September brings you Nairobi Book Fair, Macondo Literary Festival

Centum Group CEO James Mworia and the Iranian ambassador to Kenya, Dr Hadi Farajvand, join Makini Academy pupils in a colouring activity during the 2017 Nairobi International Book Fair at Sarit Centre, Nairobi. PHOTO| FILE | NATION MEDIA GROUP

What you need to know:

  • KPA says NIBF will “have 66 local exhibitors and 15 international exhibitors from China, Egypt, Uganda, Korea, Senegal, Iran, Tanzania, South Africa, India, Pakistan, US and Nigeria.
  • Macondo begins with workshops focusing on history and literature, before the opening ceremony at 4.30pm on Friday, September 27.

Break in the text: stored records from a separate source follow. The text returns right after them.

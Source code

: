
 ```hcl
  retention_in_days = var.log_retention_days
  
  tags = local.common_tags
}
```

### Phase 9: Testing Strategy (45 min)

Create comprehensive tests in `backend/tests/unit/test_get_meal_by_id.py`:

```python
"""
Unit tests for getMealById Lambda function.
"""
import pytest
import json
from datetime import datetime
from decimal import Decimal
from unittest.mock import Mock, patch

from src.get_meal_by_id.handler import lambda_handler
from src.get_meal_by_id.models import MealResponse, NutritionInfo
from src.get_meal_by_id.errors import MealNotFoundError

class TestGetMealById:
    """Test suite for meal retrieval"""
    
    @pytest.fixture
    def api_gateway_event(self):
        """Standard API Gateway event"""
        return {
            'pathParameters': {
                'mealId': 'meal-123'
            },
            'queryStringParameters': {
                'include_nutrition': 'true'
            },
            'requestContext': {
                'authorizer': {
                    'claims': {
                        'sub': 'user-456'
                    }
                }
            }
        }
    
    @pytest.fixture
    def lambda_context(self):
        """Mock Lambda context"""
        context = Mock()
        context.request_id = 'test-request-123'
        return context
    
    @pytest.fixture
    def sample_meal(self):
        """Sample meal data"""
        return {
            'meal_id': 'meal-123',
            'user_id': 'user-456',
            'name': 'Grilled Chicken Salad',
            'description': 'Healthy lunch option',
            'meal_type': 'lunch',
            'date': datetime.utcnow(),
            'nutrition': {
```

The Nairobi International Book Fair (NIBF), the Kenya Publishers Association’s end-of-the-year festival, is here once more. It will run from September 25 to 29 at Sarit Centre, Westlands, Nairobi. This annual books and literary festival is in its 22nd year. It is probably the most significant event in Kenya’s annual art and culture calendar.

29,000 VISITORS

In the five days of the festival, there will be prize-giving ceremonies involving schools and learners, writers’ workshops, training for teachers, literary conferences and book signings by authors, all culminating in the Text Book Centre-Jomo Kenyatta Prize for Literature awards to winning authors and publishing houses for the year 2018/2019.

KPA says this year they will “have 66 local exhibitors and 15 international exhibitors from China, Egypt, Uganda, Korea, Senegal, Iran, Tanzania, South Africa, India, Pakistan, US and Nigeria. Exhibitors range from publishers associations, digital publishers, book publishers, self-publishers, authors, printers, embassies, NGOs and government departments.”

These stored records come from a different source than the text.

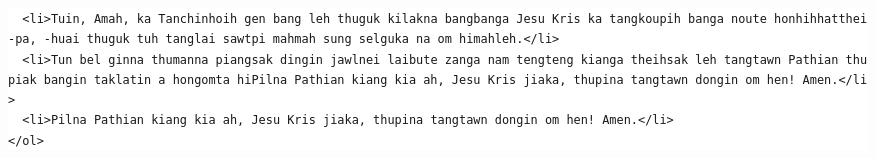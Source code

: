       <li>Tuin, Amah, ka Tanchinhoih gen bang leh thuguk kilakna bangbanga Jesu Kris ka tangkoupih banga noute honhihhatthei-pa, -huai thuguk tuh tanglai sawtpi mahmah sung selguka na om himahleh.</li>
      <li>Tun bel ginna thumanna piangsak dingin jawlnei laibute zanga nam tengteng kianga theihsak leh tangtawn Pathian thupiak bangin taklatin a hongomta hiPilna Pathian kiang kia ah, Jesu Kris jiaka, thupina tangtawn dongin om hen! Amen.</li>
      <li>Pilna Pathian kiang kia ah, Jesu Kris jiaka, thupina tangtawn dongin om hen! Amen.</li>
    </ol>
  </li>
</ol>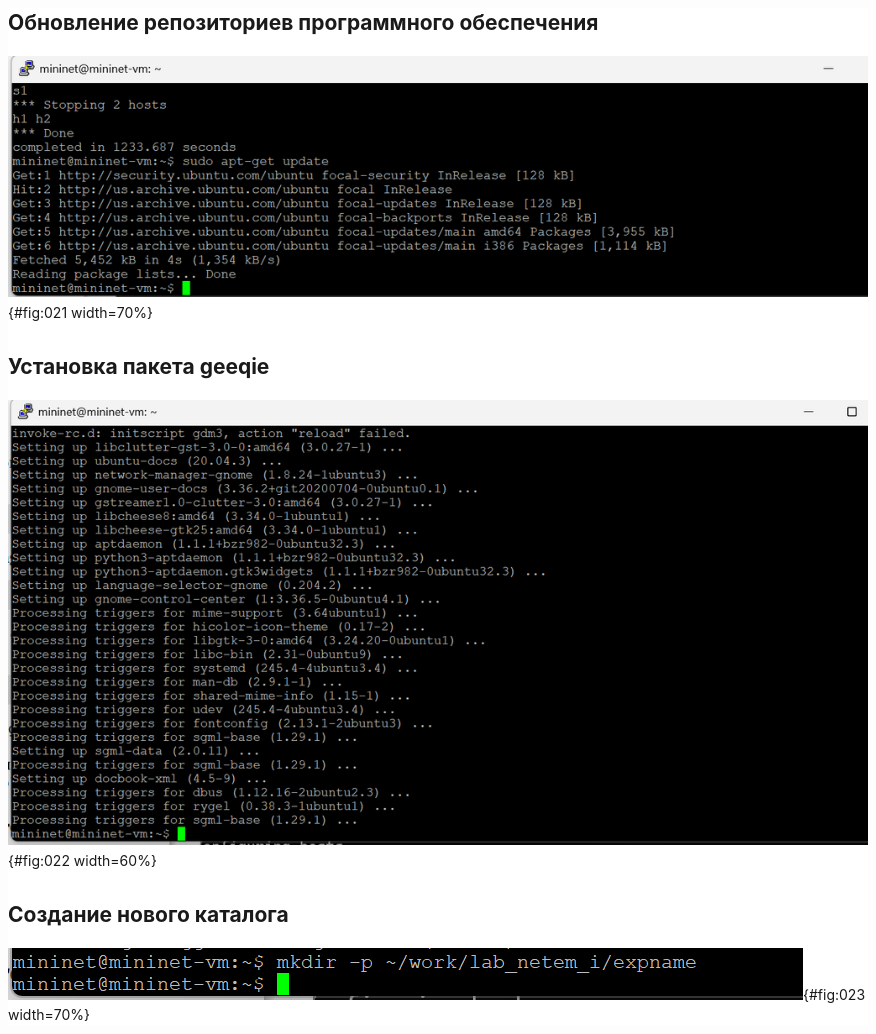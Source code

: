 ## Обновление репозиториев программного обеспечения

![Обновление репозиториев программного обеспечения ](image/21.png){#fig:021 width=70%}

## Установка пакета geeqie

![Установка пакета geeqie](image/22.png){#fig:022 width=60%}

## Создание нового каталога

![Создание нового каталога](image/23.png){#fig:023 width=70%}
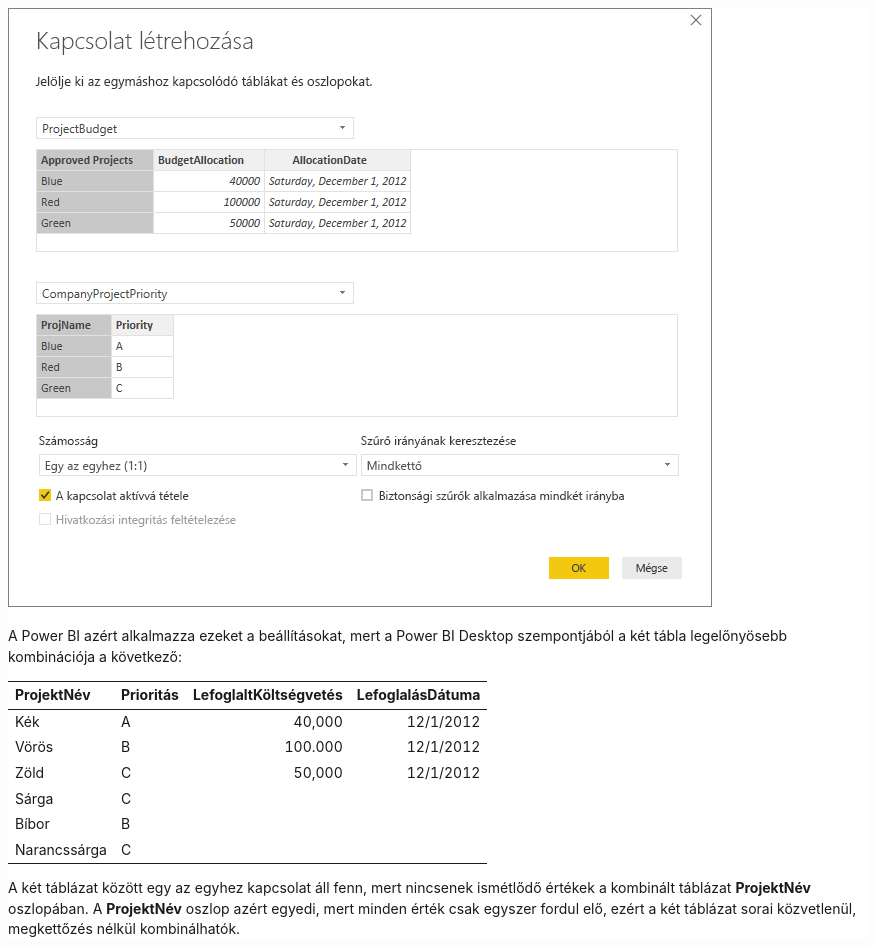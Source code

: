  ![Táblázatoszlopok közötti kapcsolat létrehozása](media/desktop-create-and-manage-relationships/candmrel_create_compproj_appproj2.png)

A Power BI azért alkalmazza ezeket a beállításokat, mert a Power BI Desktop szempontjából a két tábla legelőnyösebb kombinációja a következő:

| **ProjektNév** | **Prioritás** | **LefoglaltKöltségvetés** | **LefoglalásDátuma** |
|:--- | --- | ---:| ---:|
| Kék |A |40,000 |12/1/2012 |
| Vörös |B |100.000 |12/1/2012 |
| Zöld |C |50,000 |12/1/2012 |
| Sárga |C |<br /> |<br /> |
| Bíbor |B |<br /> |<br /> |
| Narancssárga |C |<br /> |<br /> |

A két táblázat között egy az egyhez kapcsolat áll fenn, mert nincsenek ismétlődő értékek a kombinált táblázat **ProjektNév** oszlopában. A **ProjektNév** oszlop azért egyedi, mert minden érték csak egyszer fordul elő, ezért a két táblázat sorai közvetlenül, megkettőzés nélkül kombinálhatók.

Considering that KPA reports that they had more than 29,000 direct visitors to the festival in the five days, one would imagine that the national and county governments would want to get involved. Thousands of schoolchildren visit the fair to meet authors, attend workshops and exhibitions and buy books. The ministries in charge of education, culture and national integration should be key partners of this festival.

TRANSNATIONAL

Yet every year one does not see and feel the presence of the government. This year, KPA will host Egypt’s Minister for culture Dr Ines Abdel-Dayem, from 9am to 1pm on September 26, as the chief guest. Anyone familiar with the history of Egypt knows the premium that ancient and contemporary Egypt put on literacy and education. Egypt is a major centre of learning in North Africa and the Middle East, and the country gives scholarships to Kenyan students to study in its universities.

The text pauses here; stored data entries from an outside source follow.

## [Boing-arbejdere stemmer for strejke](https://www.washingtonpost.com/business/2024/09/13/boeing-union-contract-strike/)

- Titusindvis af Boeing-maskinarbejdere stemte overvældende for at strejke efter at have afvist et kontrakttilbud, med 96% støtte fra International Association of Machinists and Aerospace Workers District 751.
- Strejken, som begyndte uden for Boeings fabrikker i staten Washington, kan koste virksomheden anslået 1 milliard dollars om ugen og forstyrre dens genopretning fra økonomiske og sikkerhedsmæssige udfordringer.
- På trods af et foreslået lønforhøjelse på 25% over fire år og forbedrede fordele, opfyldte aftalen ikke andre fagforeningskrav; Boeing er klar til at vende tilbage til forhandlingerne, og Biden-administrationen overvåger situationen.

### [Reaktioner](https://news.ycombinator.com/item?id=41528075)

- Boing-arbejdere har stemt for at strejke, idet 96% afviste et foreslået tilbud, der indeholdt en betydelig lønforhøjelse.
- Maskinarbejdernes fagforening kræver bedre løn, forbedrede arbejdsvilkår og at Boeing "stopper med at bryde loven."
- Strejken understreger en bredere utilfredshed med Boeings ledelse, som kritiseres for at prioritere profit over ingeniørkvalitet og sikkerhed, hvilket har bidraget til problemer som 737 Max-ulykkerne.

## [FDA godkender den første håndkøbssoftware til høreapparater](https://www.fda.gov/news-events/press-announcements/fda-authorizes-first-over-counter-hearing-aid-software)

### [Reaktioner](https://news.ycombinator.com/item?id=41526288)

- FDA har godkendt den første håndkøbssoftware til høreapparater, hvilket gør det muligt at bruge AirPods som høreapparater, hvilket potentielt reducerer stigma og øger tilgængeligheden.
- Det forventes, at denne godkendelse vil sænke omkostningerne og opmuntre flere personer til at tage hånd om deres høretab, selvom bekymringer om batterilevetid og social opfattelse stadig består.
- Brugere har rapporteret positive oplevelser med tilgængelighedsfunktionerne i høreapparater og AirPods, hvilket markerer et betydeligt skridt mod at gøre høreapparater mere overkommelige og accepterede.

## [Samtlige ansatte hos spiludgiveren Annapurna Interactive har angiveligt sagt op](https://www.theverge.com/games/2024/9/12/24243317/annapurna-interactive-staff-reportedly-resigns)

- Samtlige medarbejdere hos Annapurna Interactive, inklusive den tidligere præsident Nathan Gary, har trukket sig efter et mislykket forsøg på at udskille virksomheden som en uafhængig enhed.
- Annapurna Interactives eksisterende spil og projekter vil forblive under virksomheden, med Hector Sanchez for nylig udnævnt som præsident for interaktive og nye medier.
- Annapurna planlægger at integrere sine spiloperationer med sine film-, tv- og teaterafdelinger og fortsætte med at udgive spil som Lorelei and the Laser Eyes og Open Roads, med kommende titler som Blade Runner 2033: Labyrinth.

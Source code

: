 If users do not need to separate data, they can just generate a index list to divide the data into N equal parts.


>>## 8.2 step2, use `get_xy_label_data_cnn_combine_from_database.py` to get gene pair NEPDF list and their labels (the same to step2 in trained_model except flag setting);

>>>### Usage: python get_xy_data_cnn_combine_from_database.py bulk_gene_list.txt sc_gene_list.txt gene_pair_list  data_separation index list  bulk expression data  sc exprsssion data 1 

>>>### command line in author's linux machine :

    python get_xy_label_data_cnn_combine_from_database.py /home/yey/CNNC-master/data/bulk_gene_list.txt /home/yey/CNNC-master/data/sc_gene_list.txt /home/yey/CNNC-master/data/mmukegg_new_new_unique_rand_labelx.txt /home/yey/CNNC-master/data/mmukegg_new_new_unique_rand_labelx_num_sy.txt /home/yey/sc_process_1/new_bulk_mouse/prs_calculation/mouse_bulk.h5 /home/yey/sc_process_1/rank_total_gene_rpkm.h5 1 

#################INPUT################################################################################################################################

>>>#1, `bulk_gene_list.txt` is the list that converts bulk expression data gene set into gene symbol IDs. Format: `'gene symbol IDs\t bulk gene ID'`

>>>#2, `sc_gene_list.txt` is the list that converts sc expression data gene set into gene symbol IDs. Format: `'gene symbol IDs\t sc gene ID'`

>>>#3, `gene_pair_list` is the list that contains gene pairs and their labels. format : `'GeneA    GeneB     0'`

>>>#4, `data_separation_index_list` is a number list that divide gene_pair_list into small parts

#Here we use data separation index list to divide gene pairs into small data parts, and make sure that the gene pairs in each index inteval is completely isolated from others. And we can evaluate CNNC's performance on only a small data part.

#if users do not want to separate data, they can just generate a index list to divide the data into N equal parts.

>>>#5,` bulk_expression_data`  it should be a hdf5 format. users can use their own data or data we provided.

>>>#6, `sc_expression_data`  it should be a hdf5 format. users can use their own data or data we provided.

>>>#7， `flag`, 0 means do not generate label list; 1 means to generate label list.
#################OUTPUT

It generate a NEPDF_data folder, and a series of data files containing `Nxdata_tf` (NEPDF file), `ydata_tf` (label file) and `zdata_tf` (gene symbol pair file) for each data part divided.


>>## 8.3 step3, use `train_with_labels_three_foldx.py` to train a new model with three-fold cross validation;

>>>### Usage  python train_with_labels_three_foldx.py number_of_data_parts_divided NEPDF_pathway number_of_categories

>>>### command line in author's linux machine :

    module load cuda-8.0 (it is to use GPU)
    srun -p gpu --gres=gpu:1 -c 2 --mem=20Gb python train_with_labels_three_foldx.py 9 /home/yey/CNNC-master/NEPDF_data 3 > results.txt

What adds more flavour to this year’s book fair is that it will also host the African Writers Conference (AWC) between September 27 and 29. The conference is a collaboration between the African Writers Development Trust and the Writers Guild Kenya. The AWC will involve a series of events, which will end in the “unveiling of the 2019 African Writers Awards”. The awards will be in four categories: African Writer of the Year for Short Stories; African Writer of the Year for Poetry; African Writer of the Year for Flash Fiction and African Writer of the Year for Children’s Literature. The conference seeks to invoke the spirit of a transnational African literary connection that was so common in the 1960s to the 1970s.

LANGUAGE

The movement of writers and academics then ensured that even though travel was not as fast as it is today, books crossed borders, ideas travelled, too, and were shared in new places and often writers settled in another country for a time. Thus, Kenya once hosted the likes of Ezekiel Mphahlele, John Ruganda, Robert Serumaga, Okot p’Bitek, Taban Lo Liyong, David Rubadiri, Joe de Graft and Austin Bukenya. This spirit has been on the wane from the 1990s to date. Notwithstanding the internet and ease of travel, African writers are often read quite selectively, partly due to language barriers.

This is the reason behind the Macondo Literary Festival, initiated by Yvonne Adhiambo Owuor and Anja Bengelstorff. The festival, which will take place at the Kenya Cultural Centre from September 27 to 29, will bring together Portuguese and English-speaking authors from nine different countries and Brazil, according to the organisers.

The theme for the festival is “Re-imagining African Histories through Literature”.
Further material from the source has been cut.